La tendenza che si viene consolidando nel mondo islamico consiste infatti in una riaffermazione sia di normative che di princìpi generali sciaraitici, affermatisi o in via legislativa o quale prassi nei Paesi musulmani e islamici, ossia i luoghi da dove provengono i migranti.

Nella tradizione islamica il principio che l’Islām in quanto tale debba essere insieme religione e mondo (dīn wa-dawla wa duniyā), e che il termine laicismo (‘ilmaniyya) è sinonimo di ateismo, materialismo, permissivismo, decadenza morale, ecc., è basilare specie nei Paesi alleati dell’Occidente (Arabia Saudita, Bahrein, Emirati Arabi Uniti, Oman, Pakistan, Qatar, eccetera), e in quelli che non lo sono; e in ognuno di essi è raramente permessa la presenza istituzionale di altre fedi: e questo dal punto di vista meramente giuridico.

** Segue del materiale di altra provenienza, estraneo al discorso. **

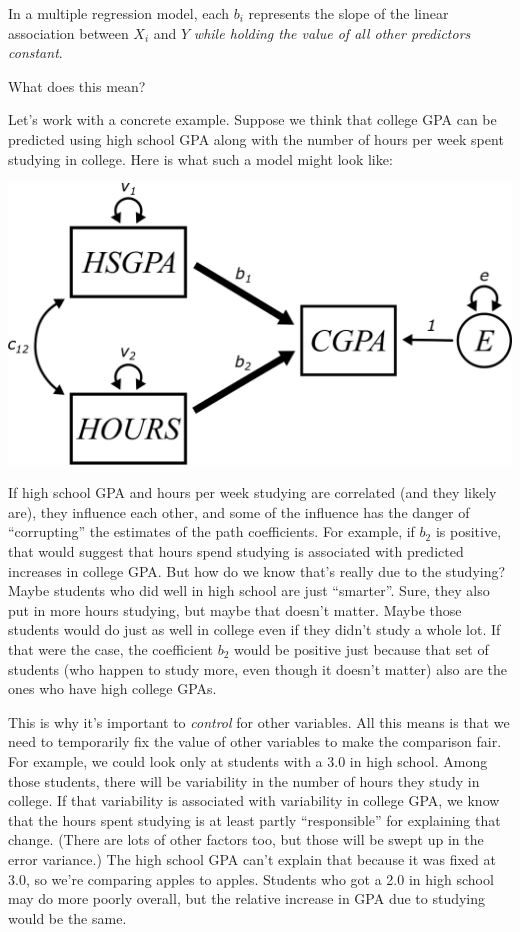 \documentclass[
]{book}
\begin{document}
In a multiple regression model, each \(b_{i}\) represents the slope of the linear association between \(X_{i}\) and \(Y\) \emph{while holding the value of all other predictors constant}.

What does this mean?

Let's work with a concrete example. Suppose we think that college GPA can be predicted using high school GPA along with the number of hours per week spent studying in college. Here is what such a model might look like:

\begin{center}\includegraphics{graphics/multiple_regression_example} \end{center}

If high school GPA and hours per week studying are correlated (and they likely are), they influence each other, and some of the influence has the danger of ``corrupting'' the estimates of the path coefficients. For example, if \(b_{2}\) is positive, that would suggest that hours spend studying is associated with predicted increases in college GPA. But how do we know that's really due to the studying? Maybe students who did well in high school are just ``smarter''. Sure, they also put in more hours studying, but maybe that doesn't matter. Maybe those students would do just as well in college even if they didn't study a whole lot. If that were the case, the coefficient \(b_{2}\) would be positive just because that set of students (who happen to study more, even though it doesn't matter) also are the ones who have high college GPAs.

This is why it's important to \emph{control} for other variables. All this means is that we need to temporarily fix the value of other variables to make the comparison fair. For example, we could look only at students with a 3.0 in high school. Among those students, there will be variability in the number of hours they study in college. If that variability is associated with variability in college GPA, we know that the hours spent studying is at least partly ``responsible'' for explaining that change. (There are lots of other factors too, but those will be swept up in the error variance.) The high school GPA can't explain that because it was fixed at 3.0, so we're comparing apples to apples. Students who got a 2.0 in high school may do more poorly overall, but the relative increase in GPA due to studying would be the same.
\end{document}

L’illusione con cui persone povere di spirito (a far loro un complimento) e altre inseguono il cosiddetto multiculturalismo, non ha una base fondata nell’esperienza e nel credo dell’ulteriore parte. Per cui immaginare un musulmano che presti fede ai canoni del sistema liberale – ateo in quanto trasformatore della fede da valore a scelta soggettiva oppure ad “evangelica” soluzione sociologica e assistenzialismo per disperati o non abbienti – è un’ingenuità esiziale: un suicidio storico da parte di una società che non ha più nulla da offrire e di un sistema di produzione che sta portando il pianeta alla distruzione.

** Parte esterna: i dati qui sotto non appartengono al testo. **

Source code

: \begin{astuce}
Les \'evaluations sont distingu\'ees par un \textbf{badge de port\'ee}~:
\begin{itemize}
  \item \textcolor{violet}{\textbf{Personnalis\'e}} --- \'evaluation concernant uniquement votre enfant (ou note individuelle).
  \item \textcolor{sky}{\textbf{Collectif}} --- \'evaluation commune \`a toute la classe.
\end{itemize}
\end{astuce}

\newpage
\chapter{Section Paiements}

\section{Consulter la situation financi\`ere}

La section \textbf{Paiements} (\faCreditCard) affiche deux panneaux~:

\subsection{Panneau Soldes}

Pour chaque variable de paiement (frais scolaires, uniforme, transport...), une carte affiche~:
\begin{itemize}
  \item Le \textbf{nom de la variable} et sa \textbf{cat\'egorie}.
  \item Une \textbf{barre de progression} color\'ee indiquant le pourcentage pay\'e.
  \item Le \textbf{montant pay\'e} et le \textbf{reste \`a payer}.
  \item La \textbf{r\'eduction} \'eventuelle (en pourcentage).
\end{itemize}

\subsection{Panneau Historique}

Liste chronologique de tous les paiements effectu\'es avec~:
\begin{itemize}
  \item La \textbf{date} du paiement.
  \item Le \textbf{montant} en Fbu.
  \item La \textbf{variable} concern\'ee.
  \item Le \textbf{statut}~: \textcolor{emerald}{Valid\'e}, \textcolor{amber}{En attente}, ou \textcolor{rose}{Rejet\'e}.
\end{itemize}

Qualsiasi persona, cristiana, musulmana o ebrea, che ponga un suo proprio punto di vista – o attraverso uno scritto oppure con un discorso, che sussumono il suo pensiero – è evidente lo ritenga giusto e vero, e non accetti per principio un’opinione contraria o differente.

È in pratica il parallelo di un occidentale, che per ragioni varie, si trasferisca in un Paese musulmano ed ex abrupto rinneghi il suo modo di pensare e vivere. E a volte non si comprende se tale candida speranza sia il frutto dell’ignoranza dell’occidentale o, peggio, assoluto dolo di pochi in quanto una manodopera e badanti a buon mercato e profitto fanno molto più comodo di etica, rispetto e sicurezza dei nostri cittadini.

Da ciò si evince che non è l’Occidente a tollerare la presenza musulmana in Europa, bensì il contrario. In una società come la nostra – in pieno degrado sociale e ambientale (cfr. Laudato si’ di papa Francesco che chi scrive ha letto), che ha rinnegato il sacro e ha mescolato i generi; che si basa su consumismo, servitù al danaro, esasperazione del profitto, corsa all’inutile, trionfo del tecnologicismo, gara ai piaceri, riduzione a zero del ceto politico; che ha ridotto la donna a icona sessuale e il senso dell’eroico a cinematografia – una società nella quale il pensiero liberal-liberistico genera imbarazzanti scelte – le persone che credono, compresi pure cattolici, cristiani in toto, ebrei e musulmani qui stanti, sono invece esse persone a tollerare il sistema che le ospita.

E lo dimostra che le criminali efferatezze di cui siamo stati testimoni il 13 novembre 2015 sono state portate avanti da un’infinitesimale percentuale di musulmani presenti nel nostro Continente, per giunta cittadini europei e non emigrati, ossia figli giuridici di quegli Stati ove hanno commesso delitti. Il perché l’abbiano fatto non sta a chi scrive illustrarlo. In un millennio e mezzo non era mai accaduto ciò che sta avvenendo da 16 anni in qua, da quando le bombe “umanitarie” hanno iniziato a devastare l’Afghanistan ieri dei Talebani e oggi ancora dei Talebani.